The Tibetan Book of the Dead says death is comprised of three bardos. The first the moment we die and accept it. The second a 49-day journey through delusional and ghostly apparitions after we die. These ghost days can be frightening. To help us prepare for them, we practice meditation while alive. Meditation is a calm approach to live in everyday chaos. Our stepping out of our delusion of expectation into a world that occurs without our say-do.

As we live, so we die. That’s a Buddhist lesson. But with a little meditation our deathly 49-day bardo need be no more frightening than a carnival ride.

This where Rascal is now. On a carnival ride. I hope he enjoys it.

The third bardo of death is rebirth into a new form on the 49th day.
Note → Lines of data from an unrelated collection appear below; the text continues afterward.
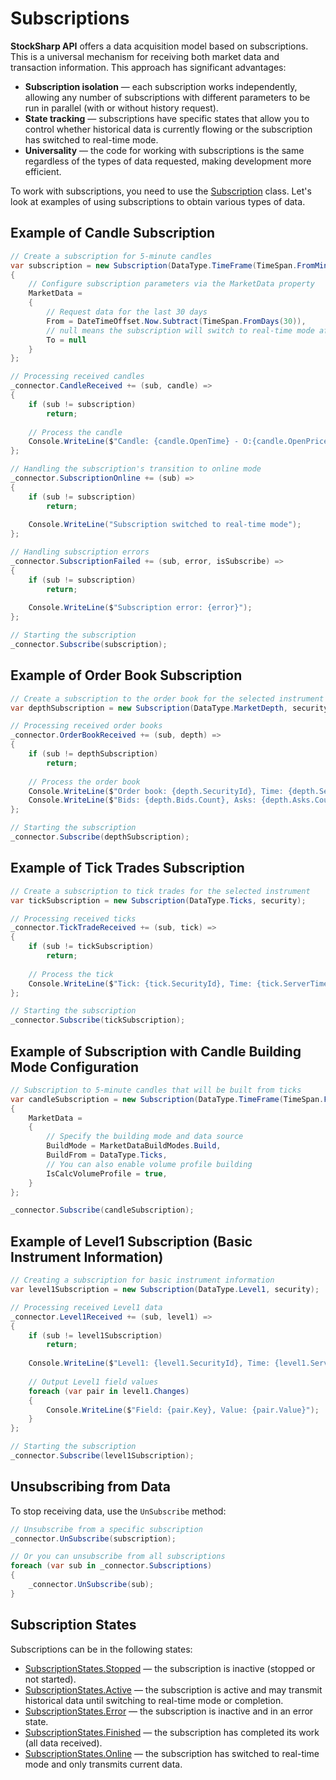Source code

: # Subscriptions

**StockSharp API** offers a data acquisition model based on subscriptions. This is a universal mechanism for receiving both market data and transaction information. This approach has significant advantages:

- **Subscription isolation** — each subscription works independently, allowing any number of subscriptions with different parameters to be run in parallel (with or without history request).
- **State tracking** — subscriptions have specific states that allow you to control whether historical data is currently flowing or the subscription has switched to real-time mode.
- **Universality** — the code for working with subscriptions is the same regardless of the types of data requested, making development more efficient.

To work with subscriptions, you need to use the [Subscription](xref:StockSharp.BusinessEntities.Subscription) class. Let's look at examples of using subscriptions to obtain various types of data.

## Example of Candle Subscription

```cs
// Create a subscription for 5-minute candles
var subscription = new Subscription(DataType.TimeFrame(TimeSpan.FromMinutes(5)), security)
{
    // Configure subscription parameters via the MarketData property
    MarketData =
    {
        // Request data for the last 30 days
        From = DateTimeOffset.Now.Subtract(TimeSpan.FromDays(30)),
        // null means the subscription will switch to real-time mode after receiving history
        To = null
    }
};

// Processing received candles
_connector.CandleReceived += (sub, candle) =>
{
    if (sub != subscription)
        return;
        
    // Process the candle
    Console.WriteLine($"Candle: {candle.OpenTime} - O:{candle.OpenPrice} H:{candle.HighPrice} L:{candle.LowPrice} C:{candle.ClosePrice} V:{candle.TotalVolume}");
};

// Handling the subscription's transition to online mode
_connector.SubscriptionOnline += (sub) =>
{
    if (sub != subscription)
        return;
        
    Console.WriteLine("Subscription switched to real-time mode");
};

// Handling subscription errors
_connector.SubscriptionFailed += (sub, error, isSubscribe) =>
{
    if (sub != subscription)
        return;
        
    Console.WriteLine($"Subscription error: {error}");
};

// Starting the subscription
_connector.Subscribe(subscription);
```

## Example of Order Book Subscription

```cs
// Create a subscription to the order book for the selected instrument
var depthSubscription = new Subscription(DataType.MarketDepth, security);

// Processing received order books
_connector.OrderBookReceived += (sub, depth) =>
{
    if (sub != depthSubscription)
        return;
        
    // Process the order book
    Console.WriteLine($"Order book: {depth.SecurityId}, Time: {depth.ServerTime}");
    Console.WriteLine($"Bids: {depth.Bids.Count}, Asks: {depth.Asks.Count}");
};

// Starting the subscription
_connector.Subscribe(depthSubscription);
```

## Example of Tick Trades Subscription

```cs
// Create a subscription to tick trades for the selected instrument
var tickSubscription = new Subscription(DataType.Ticks, security);

// Processing received ticks
_connector.TickTradeReceived += (sub, tick) =>
{
    if (sub != tickSubscription)
        return;
        
    // Process the tick
    Console.WriteLine($"Tick: {tick.SecurityId}, Time: {tick.ServerTime}, Price: {tick.Price}, Volume: {tick.Volume}");
};

// Starting the subscription
_connector.Subscribe(tickSubscription);
```

## Example of Subscription with Candle Building Mode Configuration

```cs
// Subscription to 5-minute candles that will be built from ticks
var candleSubscription = new Subscription(DataType.TimeFrame(TimeSpan.FromMinutes(5)), security)
{
    MarketData =
    {
        // Specify the building mode and data source
        BuildMode = MarketDataBuildModes.Build,
        BuildFrom = DataType.Ticks,
        // You can also enable volume profile building
        IsCalcVolumeProfile = true,
    }
};

_connector.Subscribe(candleSubscription);
```

## Example of Level1 Subscription (Basic Instrument Information)

```cs
// Creating a subscription for basic instrument information
var level1Subscription = new Subscription(DataType.Level1, security);

// Processing received Level1 data
_connector.Level1Received += (sub, level1) =>
{
    if (sub != level1Subscription)
        return;
    
    Console.WriteLine($"Level1: {level1.SecurityId}, Time: {level1.ServerTime}");
    
    // Output Level1 field values
    foreach (var pair in level1.Changes)
    {
        Console.WriteLine($"Field: {pair.Key}, Value: {pair.Value}");
    }
};

// Starting the subscription
_connector.Subscribe(level1Subscription);
```

## Unsubscribing from Data

To stop receiving data, use the `UnSubscribe` method:

```cs
// Unsubscribe from a specific subscription
_connector.UnSubscribe(subscription);

// Or you can unsubscribe from all subscriptions
foreach (var sub in _connector.Subscriptions)
{
    _connector.UnSubscribe(sub);
}
```

## Subscription States

Subscriptions can be in the following states:

- [SubscriptionStates.Stopped](xref:StockSharp.Messages.SubscriptionStates.Stopped) — the subscription is inactive (stopped or not started).
- [SubscriptionStates.Active](xref:StockSharp.Messages.SubscriptionStates.Active) — the subscription is active and may transmit historical data until switching to real-time mode or completion.
- [SubscriptionStates.Error](xref:StockSharp.Messages.SubscriptionStates.Error) — the subscription is inactive and in an error state.
- [SubscriptionStates.Finished](xref:StockSharp.Messages.SubscriptionStates.Finished) — the subscription has completed its work (all data received).
- [SubscriptionStates.Online](xref:StockSharp.Messages.SubscriptionStates.Online) — the subscription has switched to real-time mode and only transmits current data.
This is the bardo that gets all the press, where folks say you could come back as a slug or a prince, or maybe even a president, oh my.

But princes and slugs and presidents, they each have their problems. It’s not like being good or bad in one lifetime determines what station you’re reborn into in the next. Rather. It’s how fearlessly you lived, and how fearlessly you died.
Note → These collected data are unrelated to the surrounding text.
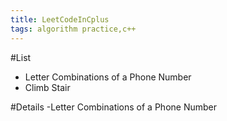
 ```yaml
---
title: LeetCodeInCplus
tags: algorithm practice,c++
---
```


#List
- Letter Combinations of a Phone Number
- Climb Stair




#Details
-Letter Combinations of a Phone Number


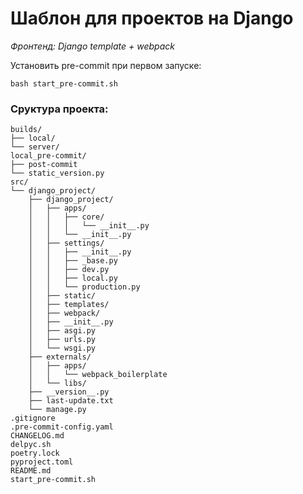 # Шаблон для проектов на Django

*Фронтенд: Django template + webpack*


Установить pre-commit при первом запуске:
```shell
bash start_pre-commit.sh
```

### Сруктура проекта:

```
builds/
├── local/
└── server/
local_pre-commit/
├── post-commit
└── static_version.py
src/
└── django_project/
    ├── django_project/
    │   ├── apps/
    │   │   ├── core/
    │   │   │   └── __init__.py
    │   │   └── __init__.py
    │   ├── settings/
    │   │   ├── __init__.py
    │   │   ├── _base.py
    │   │   ├── dev.py
    │   │   ├── local.py
    │   │   └── production.py
    │   ├── static/
    │   ├── templates/
    │   ├── webpack/
    │   ├── __init__.py
    │   ├── asgi.py
    │   ├── urls.py
    │   └── wsgi.py
    ├── externals/
    │   ├── apps/
    │   │   └── webpack_boilerplate
    │   └── libs/
    ├── __version__.py
    ├── last-update.txt
    └── manage.py
.gitignore
.pre-commit-config.yaml
CHANGELOG.md
delpyc.sh
poetry.lock
pyproject.toml
README.md
start_pre-commit.sh
```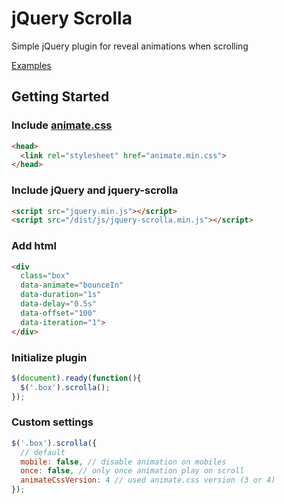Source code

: # jQuery Scrolla
Simple jQuery plugin for reveal animations when scrolling

[Examples](https://maximzhurkin.github.io/jquery-scrolla/)

## Getting Started
### Include [animate.css](http://daneden.github.io/animate.css/)
```html
<head>
  <link rel="stylesheet" href="animate.min.css">
</head>
```
### Include jQuery and jquery-scrolla
```html
<script src="jquery.min.js"></script>
<script src="/dist/js/jquery-scrolla.min.js"></script>
```
### Add html
```html
<div 
  class="box" 
  data-animate="bounceIn" 
  data-duration="1s" 
  data-delay="0.5s" 
  data-offset="100" 
  data-iteration="1">
</div>
```
### Initialize plugin
```javascript
$(document).ready(function(){
  $('.box').scrolla();
});
```
### Custom settings
```javascript
$('.box').scrolla({
  // default
  mobile: false, // disable animation on mobiles
  once: false, // only once animation play on scroll
  animateCssVersion: 4 // used animate.css version (3 or 4)
});
```

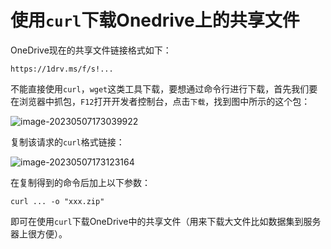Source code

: # 使用`curl`下载Onedrive上的共享文件

OneDrive现在的共享文件链接格式如下：

```shell
https://1drv.ms/f/s!...
```

不能直接使用`curl`，`wget`这类工具下载，要想通过命令行进行下载，首先我们要在浏览器中抓包，`F12`打开开发者控制台，点击`下载`，找到图中所示的这个包：

![image-20230507173039922](https://gitee.com/zephyrushjnnjh/image-repo/raw/master/img/202305071730964.png)

复制该请求的`curl`格式链接：

![image-20230507173123164](https://gitee.com/zephyrushjnnjh/image-repo/raw/master/img/202305071731187.png)

在复制得到的命令后加上以下参数：

```shell
curl ... -o "xxx.zip"
```

即可在使用`curl`下载OneDrive中的共享文件（用来下载大文件比如数据集到服务器上很方便）。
Rascal was a little dog. A 35-pound Tibetan Terrier with spunk. (Tidbit: actually not a terrier at all, with no terrier blood whatsoever; but when the breed came from Tibet Westerners called them terriers because they were small—an example of the delusion of expectation.)

Rascal always ran with the big dogs. He’d stretch up on hind legs and box mastiffs, Great Danes, and Dobermans wherever he could reach them. Always playing. Never mean or little-dog-aggressive. He didn’t have that fear. He didn’t know enough to be scared. Cats, neighborhood rabbits, squirrels, he’d approach them all trying to get them to play. He’d get confused when they hissed at him or ran away.

Today, Christmas Eve is Rascal’s 49th day through the bardo. Today he is reborn into a new life. Who knows if it’s true or not, or if it’s only something we accept because we accept linear time and think moments lay in a big, long row that stretches to the future.

Sometimes dying’s really just about the ones left behind. Maybe this 49th day has nothing to do with Rasci, and it’s just me working my way through it. Maybe 49 days, that’s how long it takes for those left behind to adjust.

But since it’s me left behind and adjusting, I see it like this—this Christmas Eve Rascal will realize a lifetime of great things. A world of new treats and ignorable threats, and the calm suddenness of play with the big dogs.

I am happy to think of him like that. The way he was, that’s how he’s reborn. That’s how I still imagine him.